The controversy surrounding the vote underscores growing divisions within the church at a time when Christians are increasingly pressured to reevaluate biblical truths against modern secular values.

The mass exodus from the United Methodist Church over LGBTQ ideology has been widely reported. Religion News noted on Wednesday that, since 2019, more than 5,550 of UMC’s 30,000 churches in the U.S. have disaffiliated from the nation’s second-largest Protestant denomination. 

Just this week, a Catholic church in Washington D.C. recently came under fire for holding a “Pride mass,” a public proclamation that the biblical definitions of gender and human sexuality are incorrect.

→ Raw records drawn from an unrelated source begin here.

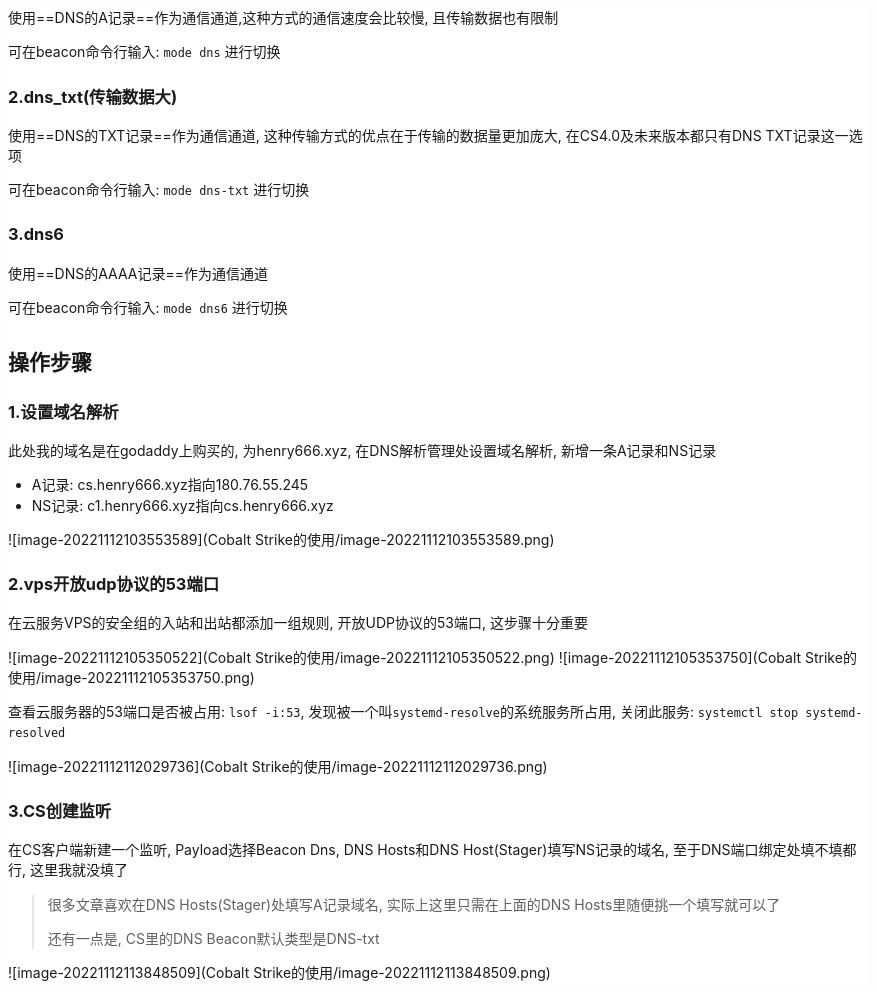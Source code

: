 使用==DNS的A记录==作为通信通道,这种方式的通信速度会比较慢, 且传输数据也有限制

可在beacon命令行输入: `mode dns` 进行切换



### 2.dns_txt(传输数据大)

使用==DNS的TXT记录==作为通信通道, 这种传输方式的优点在于传输的数据量更加庞大, 在CS4.0及未来版本都只有DNS TXT记录这一选项

可在beacon命令行输入: `mode dns-txt` 进行切换



### 3.dns6

使用==DNS的AAAA记录==作为通信通道

可在beacon命令行输入: `mode dns6` 进行切换



## 操作步骤

### 1.设置域名解析

此处我的域名是在godaddy上购买的, 为henry666.xyz, 在DNS解析管理处设置域名解析, 新增一条A记录和NS记录

- A记录: cs.henry666.xyz指向180.76.55.245
- NS记录: c1.henry666.xyz指向cs.henry666.xyz

![image-20221112103553589](Cobalt Strike的使用/image-20221112103553589.png)	



### 2.vps开放udp协议的53端口

在云服务VPS的安全组的入站和出站都添加一组规则, 开放UDP协议的53端口, 这步骤十分重要

![image-20221112105350522](Cobalt Strike的使用/image-20221112105350522.png)	![image-20221112105353750](Cobalt Strike的使用/image-20221112105353750.png)	



查看云服务器的53端口是否被占用: `lsof -i:53`, 发现被一个叫`systemd-resolve`的系统服务所占用, 关闭此服务: `systemctl stop systemd-resolved`

![image-20221112112029736](Cobalt Strike的使用/image-20221112112029736.png)



### 3.CS创建监听

在CS客户端新建一个监听, Payload选择Beacon Dns, DNS Hosts和DNS Host(Stager)填写NS记录的域名, 至于DNS端口绑定处填不填都行, 这里我就没填了

> 很多文章喜欢在DNS Hosts(Stager)处填写A记录域名, 实际上这里只需在上面的DNS Hosts里随便挑一个填写就可以了
>
> 还有一点是, CS里的DNS Beacon默认类型是DNS-txt

![image-20221112113848509](Cobalt Strike的使用/image-20221112113848509.png)	
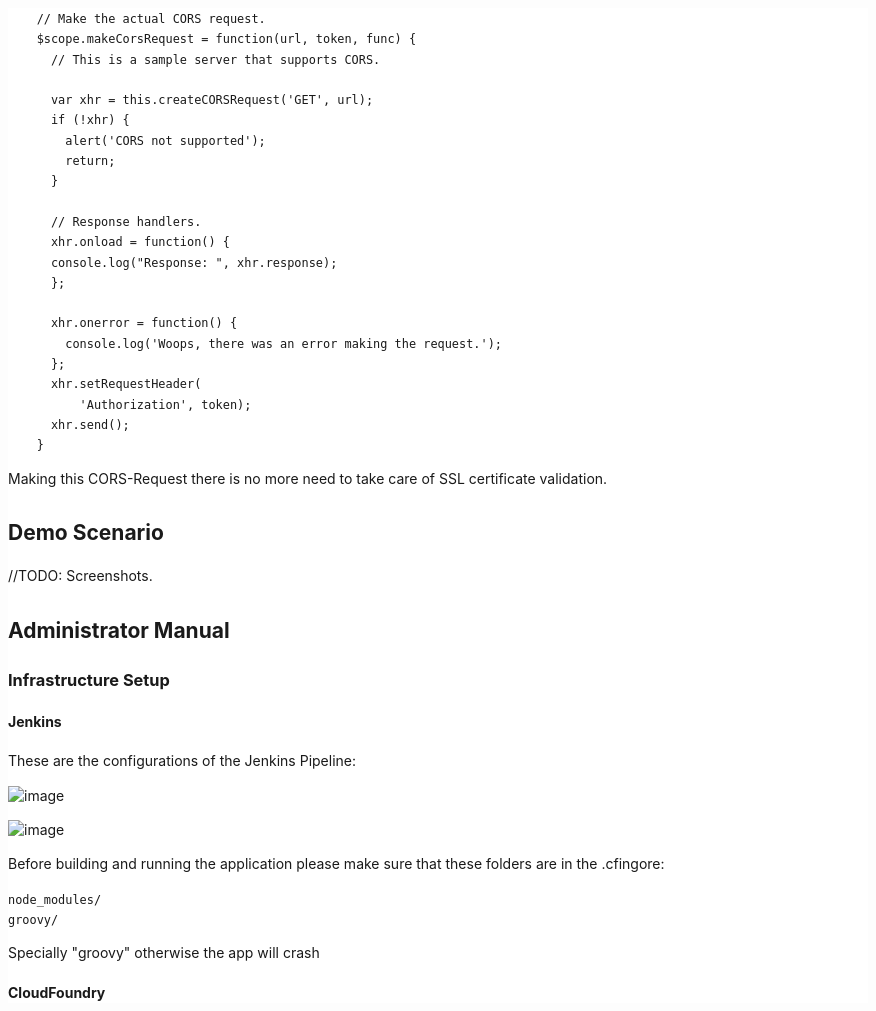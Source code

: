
 ```
    // Make the actual CORS request.
    $scope.makeCorsRequest = function(url, token, func) {
      // This is a sample server that supports CORS.

      var xhr = this.createCORSRequest('GET', url);
      if (!xhr) {
        alert('CORS not supported');
        return;
      }

      // Response handlers.
      xhr.onload = function() {
	  console.log("Response: ", xhr.response);
      };

      xhr.onerror = function() {
        console.log('Woops, there was an error making the request.');
      };
      xhr.setRequestHeader(
          'Authorization', token);
      xhr.send();
    }
```

Making this CORS-Request there is no more need to take care of SSL certificate validation.

## Demo Scenario

//TODO: Screenshots.

## Administrator Manual

### Infrastructure Setup

#### Jenkins

These are the configurations of the Jenkins Pipeline:

![image](Motorjourney-Angular/config/config1.JPG)

![image](Motorjourney-Angular/config/config2.JPG)

Before building and running the application please make sure that these folders are in the .cfingore:

```
node_modules/
groovy/
```
Specially "groovy" otherwise the app will crash

#### CloudFoundry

Lifestyle of Peace founder and Christian Post contributor Justin Steckbauer sagely warned in 2018 that these divisions go beyond internal theological squabbles to the very heart of how society views the authority and inerrancy of God’s word.

That is what we need to stand against in the West today because once the Bible is lowered and removed from a position of authority in our lives, anything goes,” he wrote.  Everything suddenly becomes up for revision, creation, moral teachings, life and liberty, even the atonement and resurrection of Jesus Christ. Everything goes on the chopping block, maybe not all at once, but the door is opened to that possibility.”

This article was partially informed by Christian Post and Associated Press reports.